Much of the LMI provided is produced in-house, by the Analysis Department. The main external sources of LMI stems from: employers, jobseekers, trade unions, the Swedish Bureau of Statistics, HEIs and public sources of statistics and reports.

Combination with offline elements
Connection with third parties (LMI, PES, etc.)
Interactive online tools
Mobile app
Online counselling
Online wiki
Open source
Personalised information storage
Social media utilisation
  • Arbetsförmedlingen provides information and assistance via simple and mainstream software that allows the online provision of services;
  • The use of the ICT tools does not require specific skills from the users. However, PES practitioners are offered training on the ICT tools of Arbetsförmedlingen;
  • Tools are also available also via mobile devices, such as smartphones and tablets;
  • In Several APIs have been developed to ease the access of other organisations to the data and information available.

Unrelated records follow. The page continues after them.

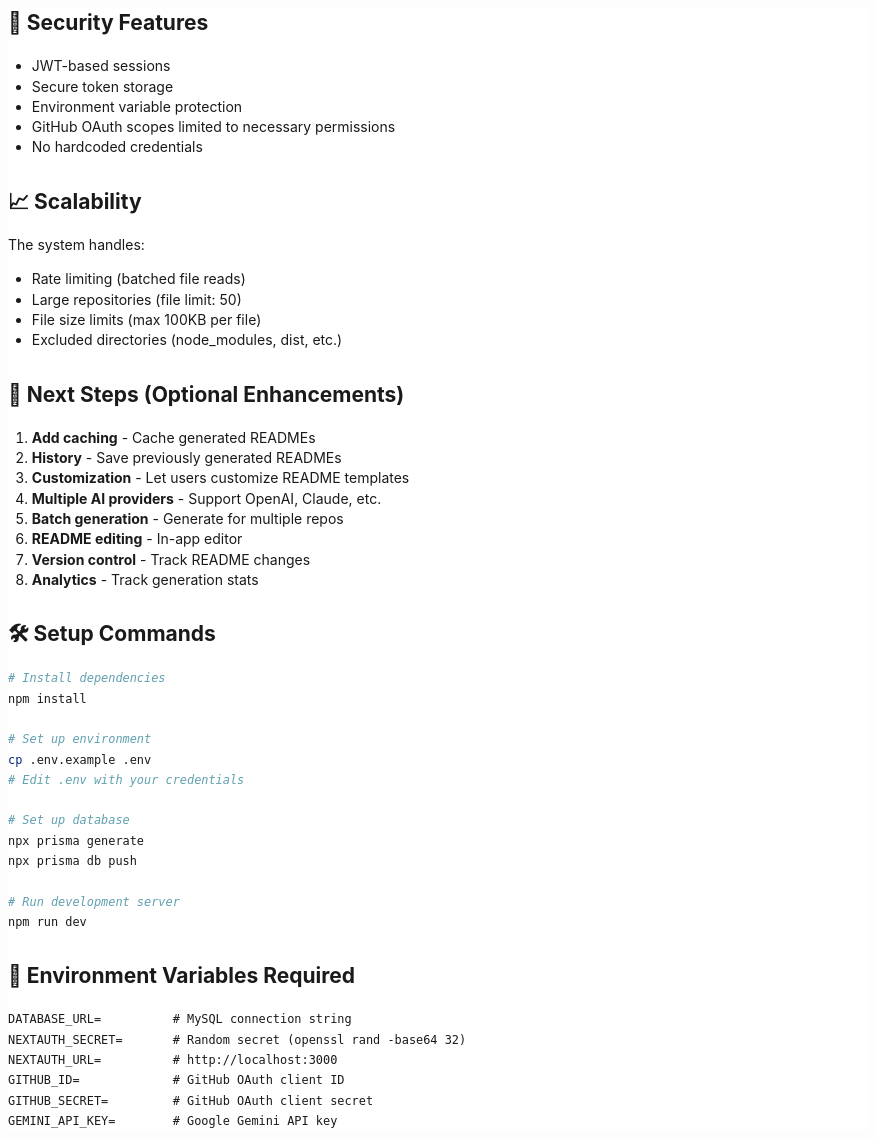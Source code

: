 ## 🔐 Security Features

- JWT-based sessions
- Secure token storage
- Environment variable protection
- GitHub OAuth scopes limited to necessary permissions
- No hardcoded credentials

## 📈 Scalability

The system handles:
- Rate limiting (batched file reads)
- Large repositories (file limit: 50)
- File size limits (max 100KB per file)
- Excluded directories (node_modules, dist, etc.)

## 🎯 Next Steps (Optional Enhancements)

1. **Add caching** - Cache generated READMEs
2. **History** - Save previously generated READMEs
3. **Customization** - Let users customize README templates
4. **Multiple AI providers** - Support OpenAI, Claude, etc.
5. **Batch generation** - Generate for multiple repos
6. **README editing** - In-app editor
7. **Version control** - Track README changes
8. **Analytics** - Track generation stats

## 🛠️ Setup Commands

```bash
# Install dependencies
npm install

# Set up environment
cp .env.example .env
# Edit .env with your credentials

# Set up database
npx prisma generate
npx prisma db push

# Run development server
npm run dev
```

## 📝 Environment Variables Required

```env
DATABASE_URL=          # MySQL connection string
NEXTAUTH_SECRET=       # Random secret (openssl rand -base64 32)
NEXTAUTH_URL=          # http://localhost:3000
GITHUB_ID=             # GitHub OAuth client ID
GITHUB_SECRET=         # GitHub OAuth client secret
GEMINI_API_KEY=        # Google Gemini API key
```
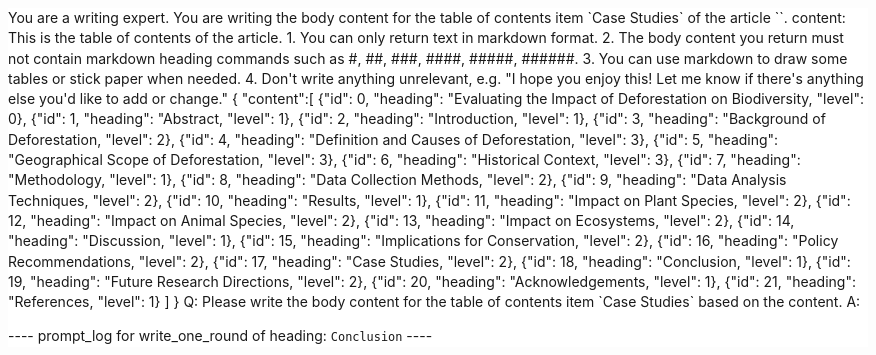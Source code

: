 <role>
You are a writing expert.
</role>
<rule>
You are writing the body content for the table of contents item `Case Studies` of the article `<Evaluating the Impact of Deforestation on Biodiversity>`.
content: This is the table of contents of the article.
</rule>
<constraints>
1. You can only return text in markdown format.
2. The body content you return must not contain markdown heading commands such as #, ##, ###, ####, #####, ######.
3. You can use markdown to draw some tables or stick paper when needed.
4. Don't write anything unrelevant, e.g. "I hope you enjoy this! Let me know if there's anything else you'd like to add or change."
</constraints>
<content>
{
	"content":[
		{"id": 0, "heading": "Evaluating the Impact of Deforestation on Biodiversity, "level": 0},
		{"id": 1, "heading": "Abstract, "level": 1},
		{"id": 2, "heading": "Introduction, "level": 1},
		{"id": 3, "heading": "Background of Deforestation, "level": 2},
		{"id": 4, "heading": "Definition and Causes of Deforestation, "level": 3},
		{"id": 5, "heading": "Geographical Scope of Deforestation, "level": 3},
		{"id": 6, "heading": "Historical Context, "level": 3},
		{"id": 7, "heading": "Methodology, "level": 1},
		{"id": 8, "heading": "Data Collection Methods, "level": 2},
		{"id": 9, "heading": "Data Analysis Techniques, "level": 2},
		{"id": 10, "heading": "Results, "level": 1},
		{"id": 11, "heading": "Impact on Plant Species, "level": 2},
		{"id": 12, "heading": "Impact on Animal Species, "level": 2},
		{"id": 13, "heading": "Impact on Ecosystems, "level": 2},
		{"id": 14, "heading": "Discussion, "level": 1},
		{"id": 15, "heading": "Implications for Conservation, "level": 2},
		{"id": 16, "heading": "Policy Recommendations, "level": 2},
		{"id": 17, "heading": "Case Studies, "level": 2},
		{"id": 18, "heading": "Conclusion, "level": 1},
		{"id": 19, "heading": "Future Research Directions, "level": 2},
		{"id": 20, "heading": "Acknowledgements, "level": 1},
		{"id": 21, "heading": "References, "level": 1}
	]
}
</content>
<task>
Q: Please write the body content for the table of contents item `Case Studies` based on the content.
A:


---- prompt_log for write_one_round of heading: `Conclusion` ----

From numerical aspect, in 2015 the practice had more than 4.4 million monthly users and around 1.8 million unique visitors per month.

From qualitative perspective, Arbetsförmedlingen has had some impact on youth unemployment and the proportion of newly arrived people who entered work life or education increased in 2015. The practice also affected the performance and work process of PES practitioners, as it enabled the agency’s practitioners to have more free time to deal with new needs that emerge.

Evaluation process: jobseekers’ and employers’ satisfaction surveys; PES also compares the results of these assessments to results of other delivery methods (face-to-face and telephone).

  • The management model;
  • The gradual –small step- progress of digitization;
  • The service design process is user-centric and the LMI provision is based on user needs;
  • The ICT tools have an informal character, are modern and easy to use;
  • Emphasis is placed on the provision of CMS;
  • The quality of guidance and LMI provided as well as the methodologies that are implemented for the development of the tools;
  • The engagement of several different stakeholders in the development and provision of LMI;
  • The constant financial support from the Government.

Difficulty in measuring customer satisfaction.

Not all users adequately informed.

Complex information.

Low response rates might jeopardize the proper function of the forecasts.

ICT tools do not reckon unpublished jobs thus they do not appear on the Job Bank tool.

Higher level of integration of educational paths with vocational paths.

Agency's need for a common ground and a reference point for future ICT developments.

Transferability elements

Arbetsförmedlingen is highly compatible with the structure of the Swedish LLG system, as it has become fully integrated in the service delivery channels of PES, which is one of the key actors of the Swedish LLG system.

The annual budget of the Digital Services Department, responsible for the development and maintenance of the PES e-services, is SEK 132 billion which comprises of SEK 112 million for maintenance and SEK 20 million for investment costs.

The responsible department had 95 employees in 2016 across six units, all structured in a similar way.

The LMI produced internally by the PES Department of Analysis, comprising of economists, political scientists, statisticians and staff with other educational background.

Many employees hold PhD titles and have strong research experience.

PES guidance practitioners go through intensive in-service training, designed as gradual and blended learning and offered via physical and online training courses.

Availability of platform for mobile devices, like smartphones and tablets.

Development of APIs to ease access of organisations to PES data and information.

A high level of digital literacy with the development of web, mobile and social media applications and awareness of service design is required from the staff. Users and practitioners don’t need high digital skills.

Cooperation of the agency with its stakeholders is crucial for the agency’s goal of providing meaningful and up-to-date LMI and quality guidance services.